Task requirements: Return exactly, and only, the lines from the line containing "students finish the" through the final line of the records below, both included.

Record extracts:
Start of Block

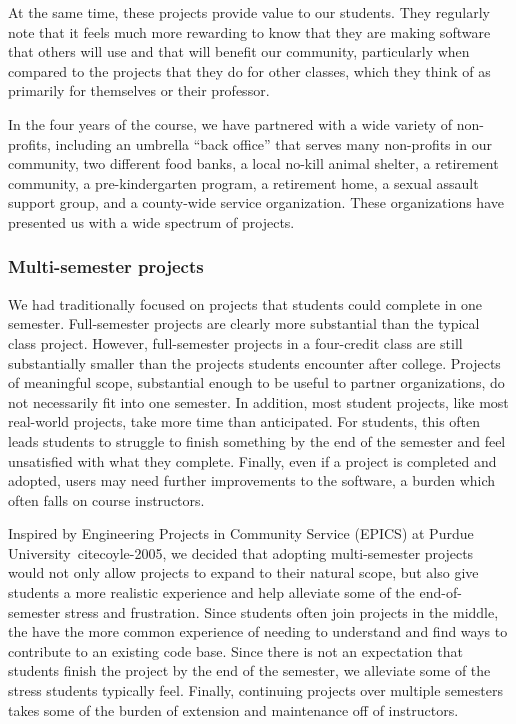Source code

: At the same time, these projects provide value to our students.  They
regularly note that it feels much more rewarding to know that they are
making software that others will use and that will benefit our community,
particularly when compared to the projects that they do for other classes,
which they think of as primarily for themselves or their professor.

In the four years of the course, we have partnered with a wide
variety of non-profits, including an umbrella ``back office'' that
serves many non-profits in our community, two different food banks,
a local no-kill animal shelter, a retirement community, a
pre-kindergarten program, a retirement home, a sexual assault support
group, and a county-wide service organization.  These organizations
have presented us with a wide spectrum of projects.

\subsubsection{Multi-semester projects}

We had traditionally focused on projects that students could complete
in one semester.  Full-semester projects are clearly more substantial
than the typical class project.  However, full-semester projects
in a four-credit class are still substantially smaller than the
projects students encounter after college. 
Projects of meaningful scope, substantial enough to be useful to 
partner organizations, do not necessarily fit into one semester. 
In addition, most student projects, like most real-world projects,
take more time than anticipated.  For students, this often leads
students to struggle to finish something by the end of the semester and 
feel unsatisfied with what they complete.
Finally, even if a project is completed and adopted, 
users may need further improvements to the software, a burden 
which often falls on course instructors.

Inspired by Engineering Projects in Community Service (EPICS) at 
Purdue University~cite{coyle-2005}, 
we decided that adopting multi-semester projects would not only 
allow projects to expand to their natural scope, but also
give students a more realistic experience and help
alleviate some of the end-of-semester stress and frustration.  Since
students often join projects in the middle, the have the more common
experience of needing to understand and find ways to contribute to
an existing code base.  Since there is not an expectation that
students finish the project by the end of the semester, we alleviate
some of the stress students typically feel. Finally, continuing projects
over multiple semesters takes some of the burden of 
extension and maintenance off of instructors.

End of Block

Exercise result:
students finish the project by the end of the semester, we alleviate
some of the stress students typically feel. Finally, continuing projects
over multiple semesters takes some of the burden of 
extension and maintenance off of instructors.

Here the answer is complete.